The umbilicus contains a single umbilical vein, two umbilical arteries, the urachus, and vitelline vein remnant.³⁹⁸ Guidelines for routine care of the umbilicus after birth are discussed in Chapter 16. The most common postnatal problem of the umbilicus is patency of the urachus. The urachus is the anatomic connection between the bladder and allantoic sac. During gesta­tion the predominant flow of urine is through the urachus, but as gestation proceeds some urine will enter amniotic sac via the urethra. The urachus is closed at the time that the cord is broken. Excessive coiling of the umbilical cord during gestation may result in partial obstruction of the urachus with overdistention of the structure, thereby interfering with the normal process of involution when the cord is torn after birth. This is estimated to occur in around 6% of normal foals.³⁹⁹ The structure may fail to close or reopen for a number of reasons, including cutting of the cord rather than tearing, infection, excessive handling, or weakness of the supporting abdominal musculature. The condition is a common complication in sick neonatal foals, particularly those that are mostly recumbent. Affected foals will typically dribble or stream urine from the umbilicus during urination. There may be excessive straining observed. Physical examination may reveal a moist umbilical stump. In a small number of foals a rent in the urachus occurs as it moves through the subcutaneous tissues, resulting in local swelling, that may be marked. If the tear in the urachus occurs intraabdominally, there will be uroperitoneum and in rare cases omentum may herniate externally through the urachal tear. Ultrasound is recommended, and a fluid-filled urachus is consistent with patency. The umbilical arteries and vein should be assessed for infection as an open urachus is a common finding in foals with umbilical remnant infections.⁴⁰⁰

Therapy for an uncomplicated patent urachus typically consists of conservative management, involving monitoring and frequent disinfection. Cauterization of the urachus using silver nitrate sticks or injection with procaine penicillin was once popular but appears to be used infrequently in recent times. Resection of the structure may be indicated if patency persists beyond 3 weeks of age.

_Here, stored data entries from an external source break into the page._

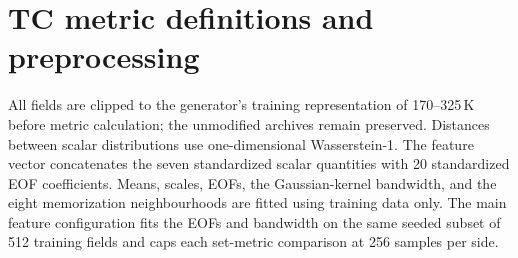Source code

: \documentclass[gmd, manuscript]{copernicus}
\begin{document}


\section{TC metric definitions and preprocessing}
\label{sec:smetrics}

All fields are clipped to the generator's training representation of
170--325\,K before metric calculation; the unmodified archives remain preserved.
Distances between scalar distributions use one-dimensional Wasserstein-1. The
feature vector concatenates the seven standardized scalar quantities with 20
standardized EOF coefficients. Means, scales, EOFs, the Gaussian-kernel bandwidth,
and the eight memorization neighbourhoods are fitted using training data only. The
main feature configuration fits the EOFs and bandwidth on the same seeded subset of
512 training fields and caps each set-metric comparison at 256 samples per side.
\end{document}
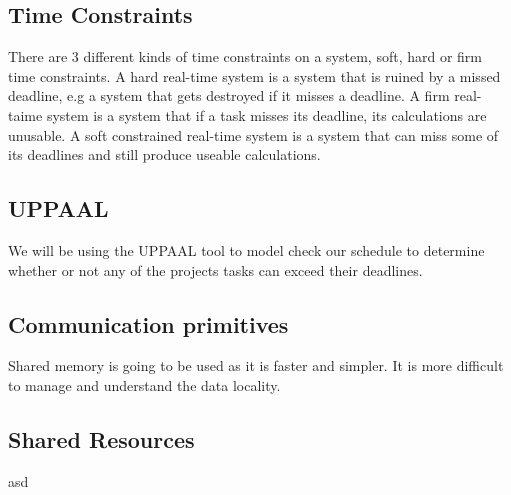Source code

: \subsection{\textbf{Time Constraints}}
There are 3 different kinds of time constraints on a system, soft, hard or firm time constraints. A hard real-time system is a system that is ruined by a missed deadline, e.g a system that gets destroyed if it misses a deadline. A firm real-taime system is a system that if a task misses its deadline, its calculations are unusable. A soft constrained real-time system is a system that can miss some of its deadlines and still produce useable calculations.



\subsection{\textbf{UPPAAL}}
We will be using the UPPAAL tool to model check our schedule to determine whether or not any of the projects tasks can exceed their deadlines.

\subsection{\textbf{Communication primitives}}
Shared memory is going to be used as it is faster and simpler. It is more difficult to manage and understand the data locality. 

\subsection{\textbf{Shared Resources}} 
 asd


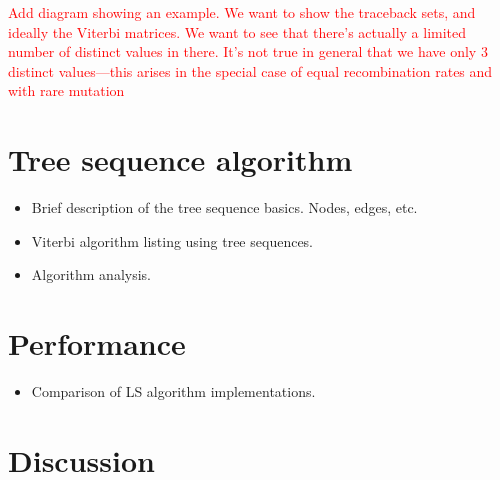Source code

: \documentclass{article}
\begin{document}
\textcolor{red}{Add diagram showing an example. We want to show the
traceback sets, and ideally the Viterbi matrices. We want to see that
there's actually a limited number of distinct values in there.
It's not true in general that we have only 3 distinct values---this arises
in the special case of equal recombination rates and with rare mutation}

\section{Tree sequence algorithm}

\begin{itemize}
\item Brief description of the tree sequence basics. Nodes, edges, etc.
\item Viterbi algorithm listing using tree sequences.
\item Algorithm analysis.
\end{itemize}

\section{Performance}

\begin{itemize}
\item Comparison of LS algorithm implementations.
\end{itemize}


\section{Discussion}


\end{document}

When the umbilicus is enlarged and draining purulent material, infection is easily diagnosed. Many neonates may have a completely normal-appearing external umbilicus but have internal infection of the urachus, umbilical arteries, or vein. Ultrasound is the key tool to diagnose internal abnormali­ties of the umbilical structures. The umbilical area of neonates younger than 20 days of age with fever of unknown origin should be scanned, as well as any foal with suspected bone or joint infection. A description of normal US findings is described in Chapter 16.

The traditional approach was to surgically remove abnormal umbilical remnants if there were abnormalities detected on US or if the external umbilicus was enlarged and/or draining purulent material. The basis for this was to remove the potential for bacteremia with seeding of other structures, such as bone or joints. There is morbidity and cost associated with simple surgical removal, and there is little evidence that surgical exci­sion is superior to long-term therapy with antimicrobial drugs. More recently, many clinicians favor long-term antimicrobial treatment with oral therapy, such as trimethoprim-sulfa com­binations or minocycline. In this approach it is important to monitor responses to therapy using frequent US examinations. Surgical removal would be indicated if the internal appearance worsens in the face of medical treatment.